As discussed in the documentary, The Last Bookstore was one of the last locations where Lam was seen before her death. After shopping there, she had books delivered to her at the hotel, possibly because she didn't want to carry them around as she explored the city. The strangest detail about the store involves the website. "The last known person to see Elisa Lam was Katie Orphan, the manager of The Last Book Store," noted the site Taste of Crime.  "If you perform a whois lookup of Katie’s website you will see that she has purchased domain privacy, however it gives you a post code address: V5G 4S2. Typing the post code into Google Maps will take you to a town in Canada, to the exact location of where Elisa Lam’s funeral was held."

What does this very odd detail mean? Probably nothing. Even the sleuths featured in the show sound mostly just puzzled by this one, which only takes on a sinister meaning when considered alongside all the other examples of "synchronicity" outlined in the series. 

cecil hotel morbid
Netflix

Why did online sleuths become obsessed with metal artist Morbid? 

There are so many theories discussed in Crime Scene. Some of them get more screen-time than others. But the story of Pablo Vergara, a metal musician who records under the name Morbid, is central to the overall point of the series.

Vergara stayed at the hotel for three days in 2012, nearly a year before Lam's death, but online obsessives discovered his videos online, which included a music video where he chases a woman who is eventually murdered, and jumped to the conclusion that he must've been Lam's killer. Soon, his videos were filled with comments accusing him of the crime and he was flooded with angry messages. In an interview, Vergara states that he was in Mexico working on an album when Lam died and that there's definitely no proof that he was connected to the crime. 

In these interviews with Vergara, who has also posted music online under the band name Dynasty of Darkness, the series achieves a startling poignancy that elevates it above many of Netflix's bloated, unfocused true crime offerings. You come to understand that Berlinger has been dramatically showing you the appeal and the potency of conspiratorial thinking, the galaxy brain rush that comes with seeing hidden messages in everything and decoding bits of meaning in bits of ephemera.

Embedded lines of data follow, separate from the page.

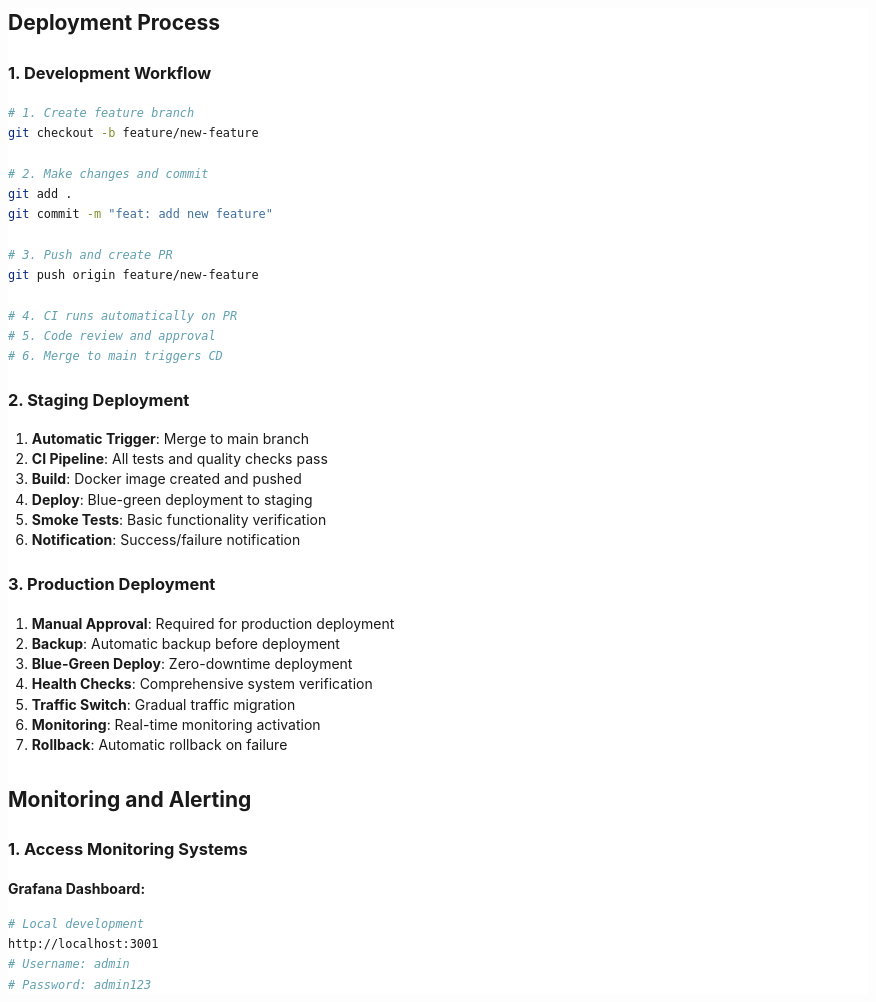 ## Deployment Process

### 1. Development Workflow

```bash
# 1. Create feature branch
git checkout -b feature/new-feature

# 2. Make changes and commit
git add .
git commit -m "feat: add new feature"

# 3. Push and create PR
git push origin feature/new-feature

# 4. CI runs automatically on PR
# 5. Code review and approval
# 6. Merge to main triggers CD
```

### 2. Staging Deployment

1. **Automatic Trigger**: Merge to main branch
2. **CI Pipeline**: All tests and quality checks pass
3. **Build**: Docker image created and pushed
4. **Deploy**: Blue-green deployment to staging
5. **Smoke Tests**: Basic functionality verification
6. **Notification**: Success/failure notification

### 3. Production Deployment

1. **Manual Approval**: Required for production deployment
2. **Backup**: Automatic backup before deployment
3. **Blue-Green Deploy**: Zero-downtime deployment
4. **Health Checks**: Comprehensive system verification
5. **Traffic Switch**: Gradual traffic migration
6. **Monitoring**: Real-time monitoring activation
7. **Rollback**: Automatic rollback on failure

## Monitoring and Alerting

### 1. Access Monitoring Systems

**Grafana Dashboard:**
```bash
# Local development
http://localhost:3001
# Username: admin
# Password: admin123
```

But in the final episode, with Vergara clearly stating his innocence and discussing the damage the unwarranted accusations had on his life, you see the dark side to the sense of power that comes with thinking that you have all the clues and can play detective anonymously online. Crime Scene arrives at this point awkwardly, losing sight of Lam's personal story at times, but it's still a broader point worth considering. Sometimes the simplest explanation is actually the true one.